-- DATA SHOWN --
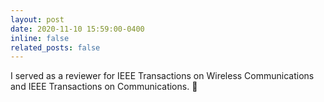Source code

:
 ```yaml
---
layout: post
date: 2020-11-10 15:59:00-0400
inline: false
related_posts: false
---
```


I served as a reviewer for IEEE Transactions on Wireless Communications</a> and IEEE Transactions on Communications</a>. :pencil:

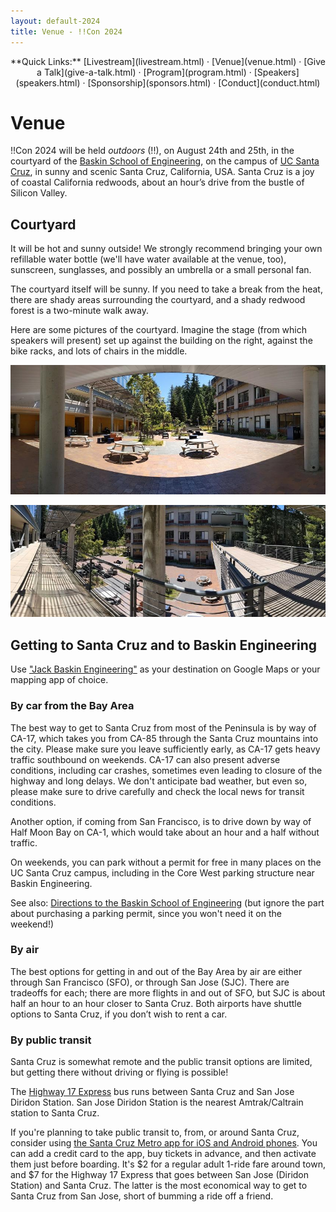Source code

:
 ```yaml
---
layout: default-2024
title: Venue - !!Con 2024
---
```


<p style="text-align: center;">
  **Quick Links:**
  [Livestream](livestream.html)
  &middot;
  [Venue](venue.html)
  &middot;
  [Give a Talk](give-a-talk.html)
  &middot;
  [Program](program.html)
  &middot;
  [Speakers](speakers.html)
  &middot;
  [Sponsorship](sponsors.html)
  &middot;
  [Conduct](conduct.html)
</p>

# Venue

!!Con 2024 will be held *outdoors* (!!), on August 24th and 25th, in the courtyard of the [Baskin School of Engineering](https://engineering.ucsc.edu/), on the campus of [UC Santa Cruz](https://www.ucsc.edu/), in sunny and scenic Santa Cruz, California, USA.  Santa Cruz is a joy of coastal California redwoods, about an hour&rsquo;s drive from the bustle of Silicon Valley.

## Courtyard

It will be hot and sunny outside!  We strongly recommend bringing your own refillable water bottle (we'll have water available at the venue, too), sunscreen, sunglasses, and possibly an umbrella or a small personal fan.

The courtyard itself will be sunny.  If you need to take a break from the heat, there are shady areas surrounding the courtyard, and a shady redwood forest is a two-minute walk away.

Here are some pictures of the courtyard. Imagine the stage (from which speakers will present) set up against the building on the right, against the bike racks, and lots of chairs in the middle.

![Image of the courtyard. It's sunny. To the right are bike racks.](images/2024-venue-photos/PXL_20240702_182906624.PANO-small.jpg)

![Image of the courtyard from the balcony. The balcony has chairs and half sun cover.](images/2024-venue-photos/PXL_20240702_183057816.PANO-small.jpg)

## Getting to Santa Cruz and to Baskin Engineering

Use ["Jack Baskin Engineering"](https://maps.app.goo.gl/2nWdWPR2gTpXpxqx6) as your destination on Google Maps or your mapping app of choice.

### By car from the Bay Area

The best way to get to Santa Cruz from most of the Peninsula is by way of CA-17,
which takes you from CA-85 through the Santa Cruz mountains into the city.  Please make sure you leave sufficiently early, as CA-17 gets heavy traffic southbound on weekends. CA-17 can also present adverse conditions, including car crashes, sometimes even leading to closure of the highway and long delays. We don't anticipate bad weather, but even so, please make sure to drive carefully and check the local news for transit conditions.

Another option, if coming from San Francisco, is to drive down by way of
Half Moon Bay on CA-1, which would take about an hour and a half without traffic.

On weekends, you can park without a permit for free in many places on the UC Santa Cruz campus, including in the Core West parking structure near Baskin Engineering.

See also: [Directions to the Baskin School of Engineering](https://engineering.ucsc.edu/about/locations/baskin-engineering-building/) (but ignore the part about purchasing a parking permit, since you won't need it on the weekend!)

### By air

The best options for getting in and out of the Bay Area by air are either
through San Francisco (SFO), or through San Jose (SJC).  There are tradeoffs
for each; there are more flights in and out of SFO, but SJC is about half an
hour to an hour closer to Santa Cruz. Both airports have shuttle options to
Santa Cruz, if you don&rsquo;t wish to rent a car.

### By public transit

Santa Cruz is somewhat remote and the public transit options are limited,
but getting there without driving or flying is possible! 

The [Highway 17 Express](https://www.scmtd.com/en/routes/202440/17/we_ib) bus runs between Santa Cruz and San Jose Diridon Station.  San Jose Diridon Station is the nearest Amtrak/Caltrain station to Santa Cruz.

If you're planning to take public transit to, from, or around Santa Cruz, consider using [the Santa Cruz Metro app for iOS and Android phones](https://scmtd.com/en/riders-guide/apps).  You can add a credit card to the app, buy tickets in advance, and then activate them just before boarding.  It's $2 for a regular adult 1-ride fare around town, and $7 for the Highway 17 Express that goes between San Jose (Diridon Station) and Santa Cruz.  The latter is the most economical way to get to Santa Cruz from San Jose, short of bumming a ride off a friend.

-- TASK DESCRIPTION --
All the material above must be copied exactly, and no picture belongs in the copy.

-- ANSWER SECTION --
Source code

:
 ```yaml
---
layout: post
date: 2020-11-10 15:59:00-0400
inline: false
related_posts: false
---
```


I served as a reviewer for IEEE Transactions on Wireless Communications</a> and IEEE Transactions on Communications</a>. :pencil:

Source code

:
 ```yaml
---
layout: default-2024
title: Venue - !!Con 2024
---
```


<p style="text-align: center;">
  **Quick Links:**
  [Livestream](livestream.html)
  &middot;
  [Venue](venue.html)
  &middot;
  [Give a Talk](give-a-talk.html)
  &middot;
  [Program](program.html)
  &middot;
  [Speakers](speakers.html)
  &middot;
  [Sponsorship](sponsors.html)
  &middot;
  [Conduct](conduct.html)
</p>

# Venue

!!Con 2024 will be held *outdoors* (!!), on August 24th and 25th, in the courtyard of the [Baskin School of Engineering](https://engineering.ucsc.edu/), on the campus of [UC Santa Cruz](https://www.ucsc.edu/), in sunny and scenic Santa Cruz, California, USA.  Santa Cruz is a joy of coastal California redwoods, about an hour&rsquo;s drive from the bustle of Silicon Valley.

## Courtyard

It will be hot and sunny outside!  We strongly recommend bringing your own refillable water bottle (we'll have water available at the venue, too), sunscreen, sunglasses, and possibly an umbrella or a small personal fan.

The courtyard itself will be sunny.  If you need to take a break from the heat, there are shady areas surrounding the courtyard, and a shady redwood forest is a two-minute walk away.

Here are some pictures of the courtyard. Imagine the stage (from which speakers will present) set up against the building on the right, against the bike racks, and lots of chairs in the middle.

![Image of the courtyard. It's sunny. To the right are bike racks.](images/2024-venue-photos/PXL_20240702_182906624.PANO-small.jpg)

![Image of the courtyard from the balcony. The balcony has chairs and half sun cover.](images/2024-venue-photos/PXL_20240702_183057816.PANO-small.jpg)

## Getting to Santa Cruz and to Baskin Engineering

Use ["Jack Baskin Engineering"](https://maps.app.goo.gl/2nWdWPR2gTpXpxqx6) as your destination on Google Maps or your mapping app of choice.

### By car from the Bay Area

The best way to get to Santa Cruz from most of the Peninsula is by way of CA-17,
which takes you from CA-85 through the Santa Cruz mountains into the city.  Please make sure you leave sufficiently early, as CA-17 gets heavy traffic southbound on weekends. CA-17 can also present adverse conditions, including car crashes, sometimes even leading to closure of the highway and long delays. We don't anticipate bad weather, but even so, please make sure to drive carefully and check the local news for transit conditions.

Another option, if coming from San Francisco, is to drive down by way of
Half Moon Bay on CA-1, which would take about an hour and a half without traffic.

On weekends, you can park without a permit for free in many places on the UC Santa Cruz campus, including in the Core West parking structure near Baskin Engineering.

See also: [Directions to the Baskin School of Engineering](https://engineering.ucsc.edu/about/locations/baskin-engineering-building/) (but ignore the part about purchasing a parking permit, since you won't need it on the weekend!)

### By air

The best options for getting in and out of the Bay Area by air are either
through San Francisco (SFO), or through San Jose (SJC).  There are tradeoffs
for each; there are more flights in and out of SFO, but SJC is about half an
hour to an hour closer to Santa Cruz. Both airports have shuttle options to
Santa Cruz, if you don&rsquo;t wish to rent a car.

### By public transit

Santa Cruz is somewhat remote and the public transit options are limited,
but getting there without driving or flying is possible! 

The [Highway 17 Express](https://www.scmtd.com/en/routes/202440/17/we_ib) bus runs between Santa Cruz and San Jose Diridon Station.  San Jose Diridon Station is the nearest Amtrak/Caltrain station to Santa Cruz.

If you're planning to take public transit to, from, or around Santa Cruz, consider using [the Santa Cruz Metro app for iOS and Android phones](https://scmtd.com/en/riders-guide/apps).  You can add a credit card to the app, buy tickets in advance, and then activate them just before boarding.  It's $2 for a regular adult 1-ride fare around town, and $7 for the Highway 17 Express that goes between San Jose (Diridon Station) and Santa Cruz.  The latter is the most economical way to get to Santa Cruz from San Jose, short of bumming a ride off a friend.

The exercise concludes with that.